Processes are the basic structuring elements of a system in Erlang. A fundamental principle of design in Erlang is to create a one-to-one mapping between the parallel processes in your Erlang program and the set of parallel activities in the system you are modeling. This could add up to quite a few simultaneous processes, so where possible, avoid unnecessary process interaction and unnecessary concurrency. Ensure that you have a process for every concurrent activity, not for only two or three! If you are coming from an object-oriented background, this will not equate to a process for every object or every method applied to an object. Or, if you are dealing with users logged in to a system, this will probably not equate to a process for every session. Instead, you will have a process for every event entering the system. This will equate to massive numbers of transient processes and a very limited number of persistent ones.

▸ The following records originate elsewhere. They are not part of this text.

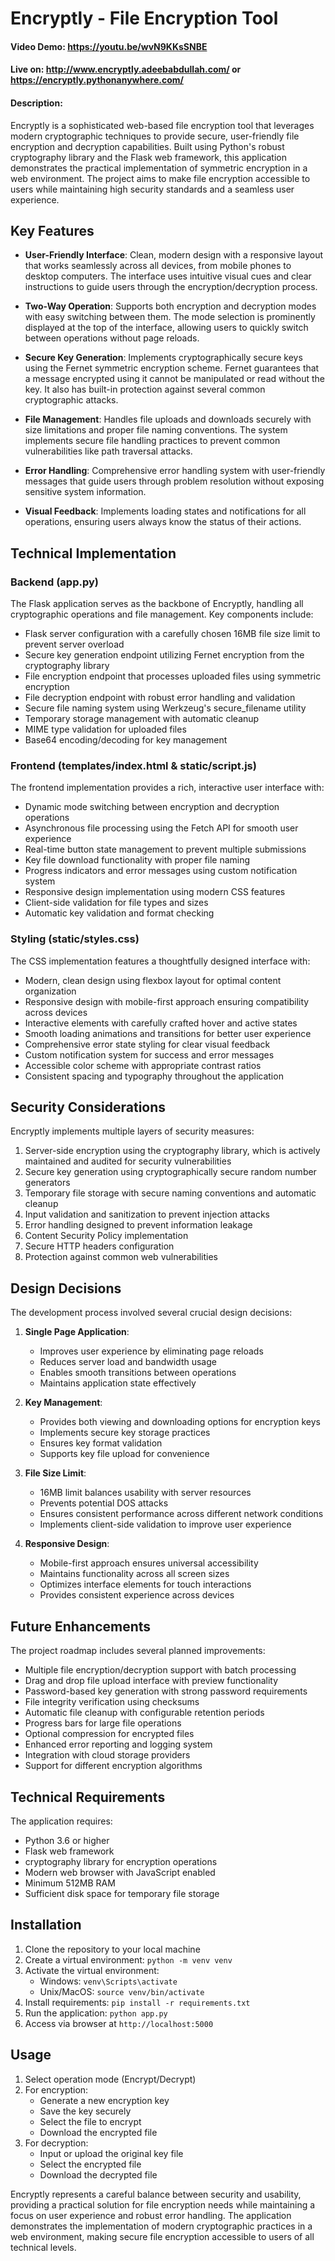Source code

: # Encryptly - File Encryption Tool
#### Video Demo: https://youtu.be/wvN9KKsSNBE
#### Live on: http://www.encryptly.adeebabdullah.com/ or https://encryptly.pythonanywhere.com/
#### Description:

Encryptly is a sophisticated web-based file encryption tool that leverages modern cryptographic techniques to provide secure, user-friendly file encryption and decryption capabilities. Built using Python's robust cryptography library and the Flask web framework, this application demonstrates the practical implementation of symmetric encryption in a web environment. The project aims to make file encryption accessible to users while maintaining high security standards and a seamless user experience.

## Key Features

- **User-Friendly Interface**: Clean, modern design with a responsive layout that works seamlessly across all devices, from mobile phones to desktop computers. The interface uses intuitive visual cues and clear instructions to guide users through the encryption/decryption process.

- **Two-Way Operation**: Supports both encryption and decryption modes with easy switching between them. The mode selection is prominently displayed at the top of the interface, allowing users to quickly switch between operations without page reloads.

- **Secure Key Generation**: Implements cryptographically secure keys using the Fernet symmetric encryption scheme. Fernet guarantees that a message encrypted using it cannot be manipulated or read without the key. It also has built-in protection against several common cryptographic attacks.

- **File Management**: Handles file uploads and downloads securely with size limitations and proper file naming conventions. The system implements secure file handling practices to prevent common vulnerabilities like path traversal attacks.

- **Error Handling**: Comprehensive error handling system with user-friendly messages that guide users through problem resolution without exposing sensitive system information.

- **Visual Feedback**: Implements loading states and notifications for all operations, ensuring users always know the status of their actions.

## Technical Implementation

### Backend (app.py)
The Flask application serves as the backbone of Encryptly, handling all cryptographic operations and file management. Key components include:

- Flask server configuration with a carefully chosen 16MB file size limit to prevent server overload
- Secure key generation endpoint utilizing Fernet encryption from the cryptography library
- File encryption endpoint that processes uploaded files using symmetric encryption
- File decryption endpoint with robust error handling and validation
- Secure file naming system using Werkzeug's secure_filename utility
- Temporary storage management with automatic cleanup
- MIME type validation for uploaded files
- Base64 encoding/decoding for key management

### Frontend (templates/index.html & static/script.js)
The frontend implementation provides a rich, interactive user interface with:

- Dynamic mode switching between encryption and decryption operations
- Asynchronous file processing using the Fetch API for smooth user experience
- Real-time button state management to prevent multiple submissions
- Key file download functionality with proper file naming
- Progress indicators and error messages using custom notification system
- Responsive design implementation using modern CSS features
- Client-side validation for file types and sizes
- Automatic key validation and format checking

### Styling (static/styles.css)
The CSS implementation features a thoughtfully designed interface with:

- Modern, clean design using flexbox layout for optimal content organization
- Responsive design with mobile-first approach ensuring compatibility across devices
- Interactive elements with carefully crafted hover and active states
- Smooth loading animations and transitions for better user experience
- Comprehensive error state styling for clear visual feedback
- Custom notification system for success and error messages
- Accessible color scheme with appropriate contrast ratios
- Consistent spacing and typography throughout the application

## Security Considerations

Encryptly implements multiple layers of security measures:

1. Server-side encryption using the cryptography library, which is actively maintained and audited for security vulnerabilities
2. Secure key generation using cryptographically secure random number generators
3. Temporary file storage with secure naming conventions and automatic cleanup
4. Input validation and sanitization to prevent injection attacks
5. Error handling designed to prevent information leakage
6. Content Security Policy implementation
7. Secure HTTP headers configuration
8. Protection against common web vulnerabilities

## Design Decisions

The development process involved several crucial design decisions:

1. **Single Page Application**:
   - Improves user experience by eliminating page reloads
   - Reduces server load and bandwidth usage
   - Enables smooth transitions between operations
   - Maintains application state effectively

2. **Key Management**:
   - Provides both viewing and downloading options for encryption keys
   - Implements secure key storage practices
   - Ensures key format validation
   - Supports key file upload for convenience

3. **File Size Limit**:
   - 16MB limit balances usability with server resources
   - Prevents potential DOS attacks
   - Ensures consistent performance across different network conditions
   - Implements client-side validation to improve user experience

4. **Responsive Design**:
   - Mobile-first approach ensures universal accessibility
   - Maintains functionality across all screen sizes
   - Optimizes interface elements for touch interactions
   - Provides consistent experience across devices

## Future Enhancements

The project roadmap includes several planned improvements:

- Multiple file encryption/decryption support with batch processing
- Drag and drop file upload interface with preview functionality
- Password-based key generation with strong password requirements
- File integrity verification using checksums
- Automatic file cleanup with configurable retention periods
- Progress bars for large file operations
- Optional compression for encrypted files
- Enhanced error reporting and logging system
- Integration with cloud storage providers
- Support for different encryption algorithms

## Technical Requirements

The application requires:
- Python 3.6 or higher
- Flask web framework
- cryptography library for encryption operations
- Modern web browser with JavaScript enabled
- Minimum 512MB RAM
- Sufficient disk space for temporary file storage

## Installation

1. Clone the repository to your local machine
2. Create a virtual environment: `python -m venv venv`
3. Activate the virtual environment:
   - Windows: `venv\Scripts\activate`
   - Unix/MacOS: `source venv/bin/activate`
4. Install requirements: `pip install -r requirements.txt`
5. Run the application: `python app.py`
6. Access via browser at `http://localhost:5000`

## Usage

1. Select operation mode (Encrypt/Decrypt)
2. For encryption:
   - Generate a new encryption key
   - Save the key securely
   - Select the file to encrypt
   - Download the encrypted file
3. For decryption:
   - Input or upload the original key file
   - Select the encrypted file
   - Download the decrypted file

Encryptly represents a careful balance between security and usability, providing a practical solution for file encryption needs while maintaining a focus on user experience and robust error handling. The application demonstrates the implementation of modern cryptographic practices in a web environment, making secure file encryption accessible to users of all technical levels.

You should always implement a process loop and its peripheral functions in one module. Avoid placing code for more than one process loop in the same module, as it becomes very confusing when you try to understand who is executing what. You might have many process instances executing the same code base, but ensure that the loop in the module is unique.
Hide all message passing in a functional interface for greater flexibility and information hiding. Instead of having the following expression in your client code:
resource_server ! {free, Resource}
replace it with this function call:
resource_server:free(Resource)
Place the client functions in the same module as the process. Client functions are functions called by other processes that result in a message being sent to the process defined in the module. This makes it easy to follow the message flow without having to jump between modules, let alone having to find out in which module the clause receiving the messages is located. From your end, it reduces and simplifies the documentation you have to produce, as you need to describe only the functional API, and not the message flow. You will also get more flexible code, as you are hiding the following:
That the resource server is a process
That it is registered with the alias resource_server
The message protocol between the client and the server
The fact that the call is asynchronous
If you use a functional interface, you have the flexibility to change all of this without affecting the client code.
Registered processes should, where possible, have the same name as the module in which they are implemented. This facilitates the troubleshooting of live systems and improves code readability and maintainability. Registered processes should have a long life span; you should never toggle between registering and deregistering them. As the space used by atoms is not garbage-collected, avoid dynamically creating atoms to register processes, as this might result in a memory leak.
Processes should have well-defined behaviors and roles in the system. You should seriously consider using the OTP behaviors described in Chapter 12, including servers, event handlers, finite state machines, supervisors, and applications.
When working with message passing, all messages should be tagged. It
makes the order of clauses in the receive
statement unimportant, and as a result,
it facilitates the addition of new messages without changing the existing
behavior, thus reducing the risk of bugs.
Avoid pattern matching only on unbound variables in receive
clauses. In the following example, what
if you want your process to also handle the message {get, Pid, Variable}
?
loop(State) -> receive {Mod, Fun, Args} -> NewState = apply(Mod, Func, Args), loop(NewState) end.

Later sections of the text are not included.